**ACTION ITEM:**
Please repeat exactly the lines below from the one containing "콤비네이터는 수학적 함수뿐" down to the one containing "있는 기능을 추가했다.", both included, and nothing else.

**MATERIALS PROVIDED:**
▽

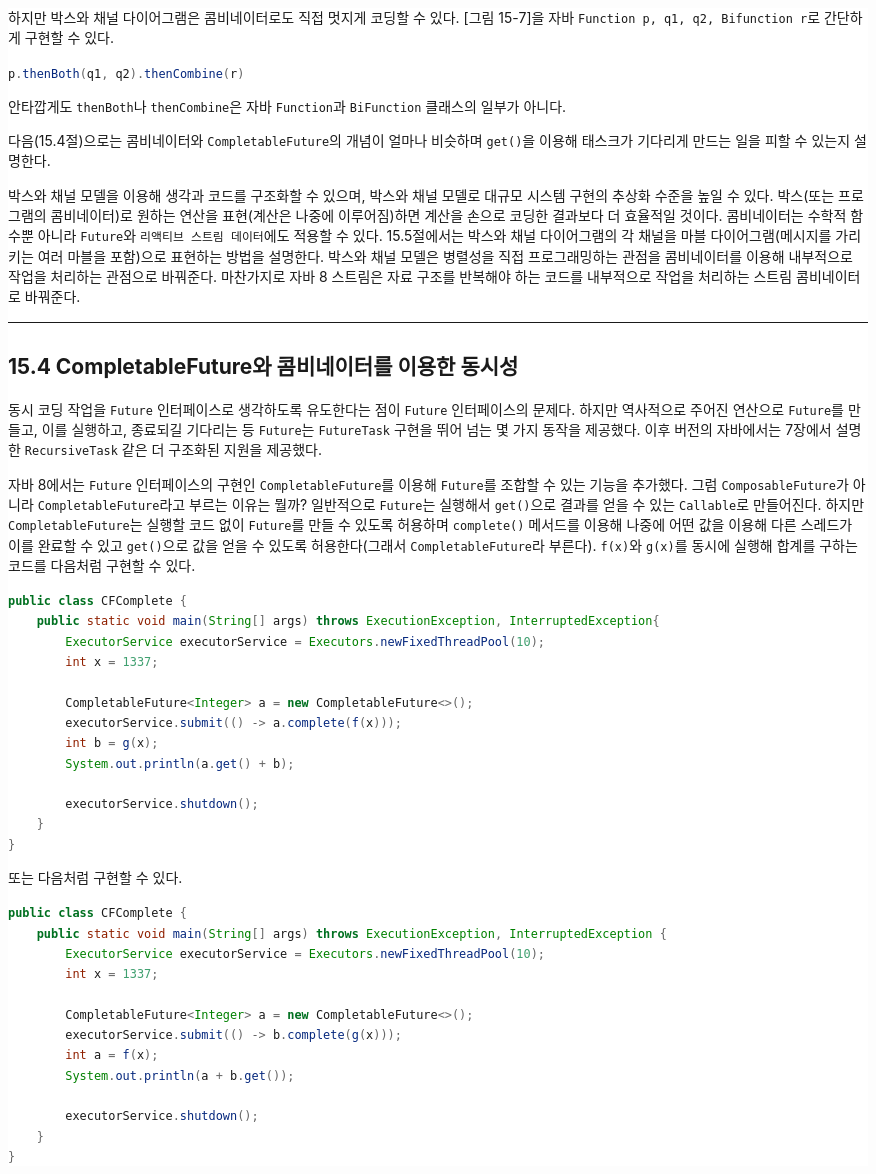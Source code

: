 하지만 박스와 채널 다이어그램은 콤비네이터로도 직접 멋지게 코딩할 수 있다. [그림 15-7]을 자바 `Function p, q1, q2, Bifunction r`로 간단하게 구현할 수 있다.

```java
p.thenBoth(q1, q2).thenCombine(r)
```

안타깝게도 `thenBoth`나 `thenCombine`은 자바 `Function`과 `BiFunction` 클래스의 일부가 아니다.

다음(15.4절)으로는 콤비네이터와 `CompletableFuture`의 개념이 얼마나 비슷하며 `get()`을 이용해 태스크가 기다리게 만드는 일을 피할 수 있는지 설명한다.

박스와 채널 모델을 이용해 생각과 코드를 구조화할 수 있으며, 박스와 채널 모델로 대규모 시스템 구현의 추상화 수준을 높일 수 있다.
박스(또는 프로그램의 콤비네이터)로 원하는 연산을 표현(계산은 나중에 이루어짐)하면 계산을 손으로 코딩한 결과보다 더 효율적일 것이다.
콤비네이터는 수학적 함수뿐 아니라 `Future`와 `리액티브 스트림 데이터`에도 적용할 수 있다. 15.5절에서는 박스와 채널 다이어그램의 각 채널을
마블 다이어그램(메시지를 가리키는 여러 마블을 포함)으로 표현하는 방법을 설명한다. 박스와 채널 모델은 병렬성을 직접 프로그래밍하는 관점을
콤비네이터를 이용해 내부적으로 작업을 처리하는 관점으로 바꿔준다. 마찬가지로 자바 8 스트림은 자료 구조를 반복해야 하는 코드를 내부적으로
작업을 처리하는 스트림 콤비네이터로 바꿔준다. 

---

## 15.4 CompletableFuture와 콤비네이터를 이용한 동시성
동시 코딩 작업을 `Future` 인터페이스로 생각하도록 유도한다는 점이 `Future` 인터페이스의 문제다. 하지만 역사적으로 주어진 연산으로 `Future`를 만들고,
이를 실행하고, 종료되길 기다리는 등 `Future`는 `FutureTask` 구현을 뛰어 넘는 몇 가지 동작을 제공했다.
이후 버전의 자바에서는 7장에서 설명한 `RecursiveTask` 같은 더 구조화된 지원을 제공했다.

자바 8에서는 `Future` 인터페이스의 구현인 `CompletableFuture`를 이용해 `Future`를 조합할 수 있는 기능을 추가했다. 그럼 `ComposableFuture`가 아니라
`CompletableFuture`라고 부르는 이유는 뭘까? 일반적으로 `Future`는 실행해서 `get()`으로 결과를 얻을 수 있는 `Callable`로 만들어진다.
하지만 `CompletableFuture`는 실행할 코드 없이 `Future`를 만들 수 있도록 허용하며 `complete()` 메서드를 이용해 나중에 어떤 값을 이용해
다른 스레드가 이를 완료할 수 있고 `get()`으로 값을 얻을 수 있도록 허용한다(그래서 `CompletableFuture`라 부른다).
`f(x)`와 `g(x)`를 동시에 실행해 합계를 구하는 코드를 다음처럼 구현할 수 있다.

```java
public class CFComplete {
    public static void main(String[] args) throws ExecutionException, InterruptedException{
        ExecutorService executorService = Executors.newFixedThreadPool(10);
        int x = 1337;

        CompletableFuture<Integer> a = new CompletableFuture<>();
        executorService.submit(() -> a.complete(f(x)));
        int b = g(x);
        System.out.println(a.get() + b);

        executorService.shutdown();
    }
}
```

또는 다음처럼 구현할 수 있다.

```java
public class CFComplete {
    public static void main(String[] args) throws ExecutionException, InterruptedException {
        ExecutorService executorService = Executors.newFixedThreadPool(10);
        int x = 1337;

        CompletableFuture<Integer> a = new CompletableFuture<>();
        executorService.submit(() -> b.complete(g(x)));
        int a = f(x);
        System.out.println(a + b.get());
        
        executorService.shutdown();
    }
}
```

△
▽

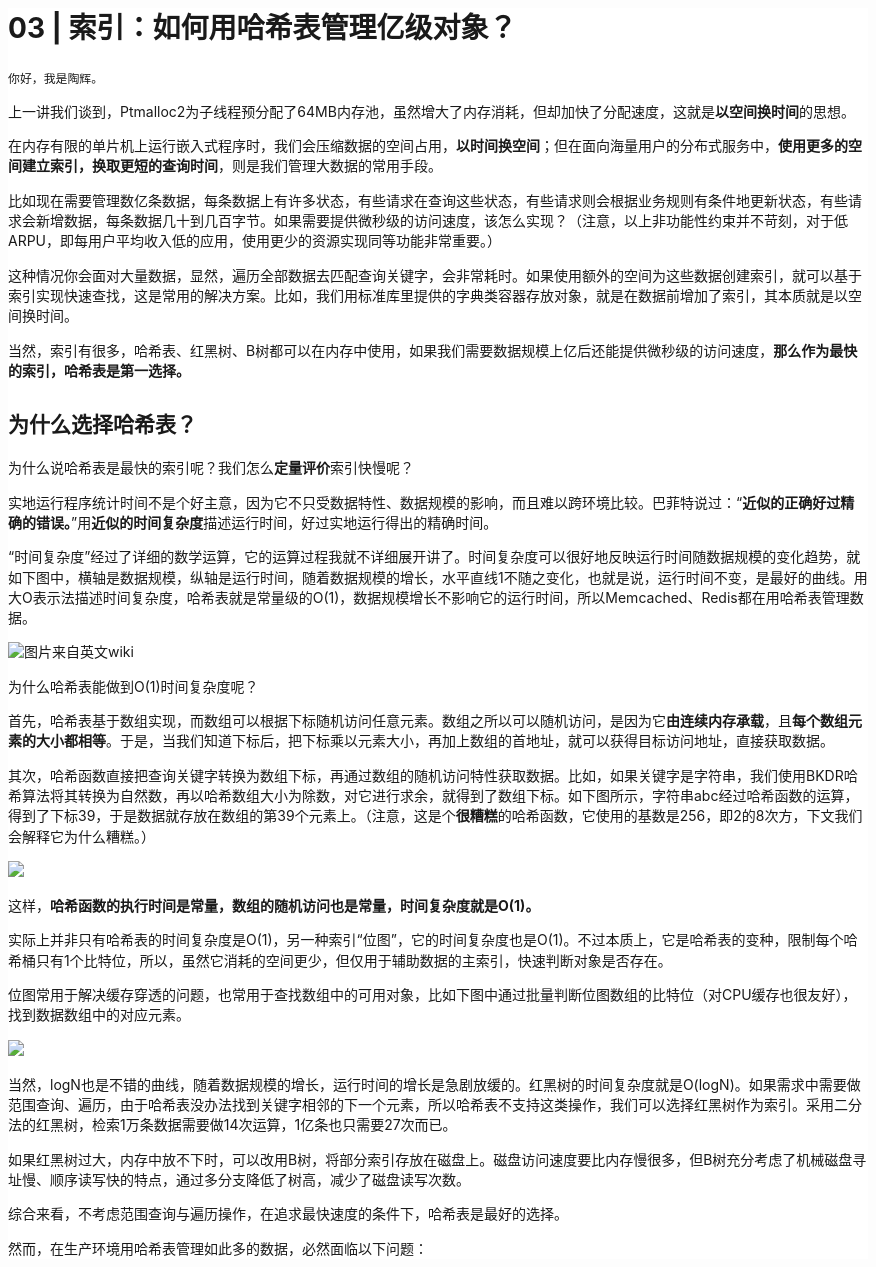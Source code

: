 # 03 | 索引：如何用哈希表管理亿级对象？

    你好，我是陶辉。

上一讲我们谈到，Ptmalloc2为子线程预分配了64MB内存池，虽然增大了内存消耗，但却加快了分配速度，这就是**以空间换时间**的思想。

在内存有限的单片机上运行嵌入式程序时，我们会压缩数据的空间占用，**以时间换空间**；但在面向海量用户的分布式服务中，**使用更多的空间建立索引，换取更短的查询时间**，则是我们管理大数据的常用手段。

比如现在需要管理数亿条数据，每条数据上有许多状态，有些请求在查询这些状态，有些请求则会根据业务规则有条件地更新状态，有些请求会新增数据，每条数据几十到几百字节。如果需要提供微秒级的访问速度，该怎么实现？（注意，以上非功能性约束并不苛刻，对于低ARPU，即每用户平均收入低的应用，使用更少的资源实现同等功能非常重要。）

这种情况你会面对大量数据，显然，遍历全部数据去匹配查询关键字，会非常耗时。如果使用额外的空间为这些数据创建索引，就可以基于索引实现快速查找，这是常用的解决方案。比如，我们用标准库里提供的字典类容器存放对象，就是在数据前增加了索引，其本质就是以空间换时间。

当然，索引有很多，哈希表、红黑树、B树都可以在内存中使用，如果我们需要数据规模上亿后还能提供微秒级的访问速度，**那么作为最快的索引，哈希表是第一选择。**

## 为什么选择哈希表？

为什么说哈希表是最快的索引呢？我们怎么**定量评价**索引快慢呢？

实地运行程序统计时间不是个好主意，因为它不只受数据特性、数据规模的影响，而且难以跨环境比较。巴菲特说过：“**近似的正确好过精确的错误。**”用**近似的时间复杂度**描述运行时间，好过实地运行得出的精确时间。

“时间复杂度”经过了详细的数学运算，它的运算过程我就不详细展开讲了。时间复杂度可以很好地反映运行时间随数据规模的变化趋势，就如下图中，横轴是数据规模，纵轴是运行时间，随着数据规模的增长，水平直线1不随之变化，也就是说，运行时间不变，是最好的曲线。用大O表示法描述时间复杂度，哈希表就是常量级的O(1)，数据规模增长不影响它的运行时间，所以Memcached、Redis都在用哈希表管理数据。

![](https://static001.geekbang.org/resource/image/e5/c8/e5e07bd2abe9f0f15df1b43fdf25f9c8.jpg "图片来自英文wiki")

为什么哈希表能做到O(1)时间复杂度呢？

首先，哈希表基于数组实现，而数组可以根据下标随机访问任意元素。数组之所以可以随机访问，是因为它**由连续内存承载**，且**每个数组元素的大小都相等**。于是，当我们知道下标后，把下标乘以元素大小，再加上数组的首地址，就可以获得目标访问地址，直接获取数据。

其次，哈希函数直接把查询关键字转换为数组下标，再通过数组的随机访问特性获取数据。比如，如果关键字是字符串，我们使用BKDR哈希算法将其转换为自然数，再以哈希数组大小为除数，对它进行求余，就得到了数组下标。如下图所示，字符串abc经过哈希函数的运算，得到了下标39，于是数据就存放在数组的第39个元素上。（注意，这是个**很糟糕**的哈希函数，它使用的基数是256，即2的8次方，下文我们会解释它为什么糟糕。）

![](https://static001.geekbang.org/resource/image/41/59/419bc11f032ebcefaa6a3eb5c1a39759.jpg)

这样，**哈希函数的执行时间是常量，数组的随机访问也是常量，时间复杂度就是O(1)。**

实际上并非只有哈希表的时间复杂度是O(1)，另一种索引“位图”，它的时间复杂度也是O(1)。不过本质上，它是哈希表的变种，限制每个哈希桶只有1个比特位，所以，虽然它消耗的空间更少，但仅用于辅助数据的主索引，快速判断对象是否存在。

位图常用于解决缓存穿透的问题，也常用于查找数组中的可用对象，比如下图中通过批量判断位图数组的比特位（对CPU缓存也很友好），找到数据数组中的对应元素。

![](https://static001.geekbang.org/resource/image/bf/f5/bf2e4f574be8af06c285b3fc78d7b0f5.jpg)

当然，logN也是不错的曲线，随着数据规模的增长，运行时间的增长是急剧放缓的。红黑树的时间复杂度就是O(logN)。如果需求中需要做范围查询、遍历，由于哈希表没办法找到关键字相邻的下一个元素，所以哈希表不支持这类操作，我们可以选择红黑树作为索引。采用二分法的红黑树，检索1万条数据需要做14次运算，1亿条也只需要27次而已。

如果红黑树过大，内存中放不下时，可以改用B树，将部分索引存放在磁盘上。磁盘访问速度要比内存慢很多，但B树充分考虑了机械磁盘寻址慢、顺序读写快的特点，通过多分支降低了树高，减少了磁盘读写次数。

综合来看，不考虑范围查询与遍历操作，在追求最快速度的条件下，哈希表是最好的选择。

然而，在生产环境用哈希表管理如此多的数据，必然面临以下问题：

△

**WORKED SOLUTION:**
콤비네이터는 수학적 함수뿐 아니라 `Future`와 `리액티브 스트림 데이터`에도 적용할 수 있다. 15.5절에서는 박스와 채널 다이어그램의 각 채널을
마블 다이어그램(메시지를 가리키는 여러 마블을 포함)으로 표현하는 방법을 설명한다. 박스와 채널 모델은 병렬성을 직접 프로그래밍하는 관점을
콤비네이터를 이용해 내부적으로 작업을 처리하는 관점으로 바꿔준다. 마찬가지로 자바 8 스트림은 자료 구조를 반복해야 하는 코드를 내부적으로
작업을 처리하는 스트림 콤비네이터로 바꿔준다. 

---

## 15.4 CompletableFuture와 콤비네이터를 이용한 동시성
동시 코딩 작업을 `Future` 인터페이스로 생각하도록 유도한다는 점이 `Future` 인터페이스의 문제다. 하지만 역사적으로 주어진 연산으로 `Future`를 만들고,
이를 실행하고, 종료되길 기다리는 등 `Future`는 `FutureTask` 구현을 뛰어 넘는 몇 가지 동작을 제공했다.
이후 버전의 자바에서는 7장에서 설명한 `RecursiveTask` 같은 더 구조화된 지원을 제공했다.

자바 8에서는 `Future` 인터페이스의 구현인 `CompletableFuture`를 이용해 `Future`를 조합할 수 있는 기능을 추가했다. 그럼 `ComposableFuture`가 아니라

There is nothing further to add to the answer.